Perhaps the only example in the Islamic world that transitioned from a sultanese (oligarchic) government to one that approximated Western democracies is Turkey. During and following the collapse of the Ottoman Empire in the early twentieth century, a group of young adults sought to transform Turkish society by opening its culture to Western values and traditions. It began with the Young Turk Revolution of 1908 and resulted in the formation of a new government and constitution in 1923. Those who led the way in this cultural transformation have since been called the Young Turks. They were progressive, modernist, and opposed to the status quo.

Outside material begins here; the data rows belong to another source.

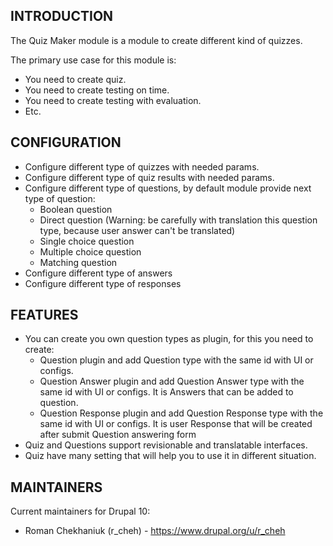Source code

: ## INTRODUCTION

The Quiz Maker module is a module to create different kind of quizzes.

The primary use case for this module is:

- You need to create quiz.
- You need to create testing on time.
- You need to create testing with evaluation.
- Etc.

## CONFIGURATION
- Configure different type of quizzes with needed params.
- Configure different type of quiz results with needed params.
- Configure different type of questions, by default module provide next type of question:
  - Boolean question
  - Direct question (Warning: be carefully with translation this question type, because user answer can't be translated)
  - Single choice question
  - Multiple choice question
  - Matching question
- Configure different type of answers
- Configure different type of responses

## FEATURES
- You can create you own question types as plugin, for this you need to create:
  - Question plugin and add Question type with the same id with UI or configs.
  - Question Answer plugin and add Question Answer type with the same id with UI or configs. 
  It is Answers that can be added to question.
  - Question Response plugin and add Question Response type with the same id with UI or configs. 
  It is user Response that will be created after submit Question answering form
- Quiz and Questions support revisionable and translatable interfaces.
- Quiz have many setting that will help you to use it in different situation.


## MAINTAINERS

Current maintainers for Drupal 10:

- Roman Chekhaniuk (r_cheh) - https://www.drupal.org/u/r_cheh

And, as a reaction to the Young Turks, the Muslim Brotherhood came into existence in Egypt in 1928. It is quite doubtful if the Young Turks would have been successful in the early twentieth century if a fully orbed and well financed Muslim Brotherhood was already in existence in Turkey to oppose them. The appeal to the Qur’an as a divinely inspired document which promises the blessings and cursings from Allah on all who either obey or disobey him is a compelling message—especially to the uneducated masses. And, most importantly, the Qur’an stands opposed to the notion of democracy. From cover to cover, the Qur’an demands that a nation be organized under the premise of a theocracy—with caliphs serving as the vicegerants (see Q 2:30; 6:165; 7:69, 74, 142; 35:39; and 38:39).

Because the Young Turks had no such organization as the Muslim Brotherhood to challenge their efforts at westernization, they succeeded in transforming the fledgling Ottoman Empire into a democratic nation that they called Turkey. Can a modern-day version of the Young Turks in Tunisia, Libya, or Egypt elicit similar results? Of course, only time will tell—but the likelihood is quite low.